Dead I May Well Be: A Novel, by Adrian McKinty
It’s hard to describe my admiration for Adrian McKinty without getting gushy. This is his first published book and in many ways may be the most lyrically Irish book from him. It has the grit and violence of his later books but immediately locates itself far from “The Troubles” that are the center of many of his later books.
The book centers around Michael Forsythe. On unemployment in Northern Ireland he makes the mistake of letting his picture be taken by a reporter as he and some friends are working to clean up a bombed site. He’s reported and loses his unemployment compensation. With no hopes for work and no income at 19 he’s encouraged to head to America to work for an Irish mobster in New York City named Darkey White. There he begins a liaison with Darkey’s girl Brigit.
McKinty was born in North Ireland, too. And while he’s now living in Australia he lived for a time in Harlem and Colorado. Colorado has appeared in other books. This book focuses on Harlem where Darkey’s mob operates during the height of the crack cocaine years. There the Irish can operate with little interference from the police, though a growing influx of immigrants from the Dominican Republic is beginning to put pressure on their activities.
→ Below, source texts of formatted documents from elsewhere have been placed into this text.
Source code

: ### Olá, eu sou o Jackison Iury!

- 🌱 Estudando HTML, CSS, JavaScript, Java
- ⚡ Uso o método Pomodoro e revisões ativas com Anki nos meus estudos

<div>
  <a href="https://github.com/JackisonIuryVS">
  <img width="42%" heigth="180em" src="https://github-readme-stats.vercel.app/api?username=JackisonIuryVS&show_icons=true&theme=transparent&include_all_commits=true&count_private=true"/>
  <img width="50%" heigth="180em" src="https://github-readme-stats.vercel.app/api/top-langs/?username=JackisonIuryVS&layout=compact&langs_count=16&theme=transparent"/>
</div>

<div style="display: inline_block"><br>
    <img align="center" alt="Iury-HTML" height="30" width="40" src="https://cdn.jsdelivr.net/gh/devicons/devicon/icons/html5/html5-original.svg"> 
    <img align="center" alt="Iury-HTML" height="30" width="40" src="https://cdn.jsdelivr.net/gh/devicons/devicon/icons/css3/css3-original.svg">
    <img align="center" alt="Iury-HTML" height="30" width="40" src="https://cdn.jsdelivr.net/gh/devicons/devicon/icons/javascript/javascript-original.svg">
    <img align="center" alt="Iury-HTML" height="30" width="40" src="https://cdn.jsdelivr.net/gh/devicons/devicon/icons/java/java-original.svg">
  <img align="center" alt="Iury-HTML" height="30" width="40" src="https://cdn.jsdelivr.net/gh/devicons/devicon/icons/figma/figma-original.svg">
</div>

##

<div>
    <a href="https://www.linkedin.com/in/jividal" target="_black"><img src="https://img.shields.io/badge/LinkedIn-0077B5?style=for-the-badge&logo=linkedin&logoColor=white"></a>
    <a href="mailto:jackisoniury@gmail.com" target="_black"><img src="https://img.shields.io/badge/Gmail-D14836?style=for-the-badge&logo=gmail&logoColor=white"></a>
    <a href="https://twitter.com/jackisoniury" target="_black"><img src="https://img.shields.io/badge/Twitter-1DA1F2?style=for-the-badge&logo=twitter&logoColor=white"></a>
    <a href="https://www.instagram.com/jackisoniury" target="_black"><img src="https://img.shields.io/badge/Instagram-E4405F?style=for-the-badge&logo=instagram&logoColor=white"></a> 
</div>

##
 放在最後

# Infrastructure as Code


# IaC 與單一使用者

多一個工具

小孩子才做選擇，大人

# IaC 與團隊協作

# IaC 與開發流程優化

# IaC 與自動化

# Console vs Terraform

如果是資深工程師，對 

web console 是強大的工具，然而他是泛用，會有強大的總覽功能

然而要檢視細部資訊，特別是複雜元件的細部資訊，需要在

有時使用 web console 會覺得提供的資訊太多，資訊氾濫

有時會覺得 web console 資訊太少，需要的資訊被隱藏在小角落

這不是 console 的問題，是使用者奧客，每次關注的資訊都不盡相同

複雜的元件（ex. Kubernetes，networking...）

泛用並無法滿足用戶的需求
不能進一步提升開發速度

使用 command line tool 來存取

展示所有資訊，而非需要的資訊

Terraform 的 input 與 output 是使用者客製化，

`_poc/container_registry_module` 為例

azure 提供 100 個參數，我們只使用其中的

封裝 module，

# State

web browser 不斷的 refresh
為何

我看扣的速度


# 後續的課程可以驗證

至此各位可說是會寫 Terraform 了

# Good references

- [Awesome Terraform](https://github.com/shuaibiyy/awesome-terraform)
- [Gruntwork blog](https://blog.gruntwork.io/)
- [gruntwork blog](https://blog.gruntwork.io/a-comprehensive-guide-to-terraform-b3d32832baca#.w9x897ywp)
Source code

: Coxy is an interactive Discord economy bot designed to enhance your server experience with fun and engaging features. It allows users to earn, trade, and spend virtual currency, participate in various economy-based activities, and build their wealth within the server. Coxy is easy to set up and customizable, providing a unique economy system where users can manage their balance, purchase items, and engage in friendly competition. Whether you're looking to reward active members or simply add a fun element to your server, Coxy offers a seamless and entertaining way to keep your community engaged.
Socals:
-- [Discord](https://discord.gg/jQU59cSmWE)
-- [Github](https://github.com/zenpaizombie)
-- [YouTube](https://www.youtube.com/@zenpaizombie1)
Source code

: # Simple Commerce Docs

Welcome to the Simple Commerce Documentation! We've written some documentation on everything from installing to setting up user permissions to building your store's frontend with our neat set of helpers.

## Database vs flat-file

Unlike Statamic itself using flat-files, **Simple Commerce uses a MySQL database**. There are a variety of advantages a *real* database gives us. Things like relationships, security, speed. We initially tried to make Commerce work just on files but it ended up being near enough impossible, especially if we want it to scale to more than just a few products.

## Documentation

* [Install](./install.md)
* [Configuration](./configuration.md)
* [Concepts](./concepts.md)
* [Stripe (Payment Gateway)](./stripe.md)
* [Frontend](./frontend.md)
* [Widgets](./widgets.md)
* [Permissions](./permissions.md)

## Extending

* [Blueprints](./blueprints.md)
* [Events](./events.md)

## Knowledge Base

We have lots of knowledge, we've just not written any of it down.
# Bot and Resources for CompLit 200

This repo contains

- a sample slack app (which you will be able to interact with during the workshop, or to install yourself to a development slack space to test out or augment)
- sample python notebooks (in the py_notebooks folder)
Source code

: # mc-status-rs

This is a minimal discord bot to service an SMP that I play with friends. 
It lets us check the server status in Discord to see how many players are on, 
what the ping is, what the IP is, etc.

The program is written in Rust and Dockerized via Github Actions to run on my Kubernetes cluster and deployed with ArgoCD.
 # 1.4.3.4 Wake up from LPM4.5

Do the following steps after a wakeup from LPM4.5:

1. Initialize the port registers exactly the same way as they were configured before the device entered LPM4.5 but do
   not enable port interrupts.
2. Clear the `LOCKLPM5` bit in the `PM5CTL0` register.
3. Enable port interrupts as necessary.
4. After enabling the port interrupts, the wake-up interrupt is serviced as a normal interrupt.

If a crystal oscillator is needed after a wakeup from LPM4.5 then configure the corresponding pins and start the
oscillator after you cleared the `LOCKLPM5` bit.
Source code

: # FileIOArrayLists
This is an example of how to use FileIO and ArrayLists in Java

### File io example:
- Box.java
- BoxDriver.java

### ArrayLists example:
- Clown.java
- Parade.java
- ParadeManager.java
Michael manages to fit in quickly and shows more intelligence and courage than most of the others in the gang. But he’s sent on a job in Mexico that goes horribly wrong, and sends him back on a path of revenge.
McKinty is able to make a terrible era for NYC come alive as he has Michael go on long walks through Manhattan, from the streets of Harlem where gunshots are a daily occurrence to the wealthy streets around Central Park and Greenwich Village. And as the story moves to Mexico even dangerous parts of the jungle are vivid under McKinty’s pen.
McKinty later wrote two other book featuring Michael Forsythe, the other two titled The Dead Yard and The Bloomsday Dead. Given how this book ends I have no idea where these books take Michael but I’m adding both to my own library now.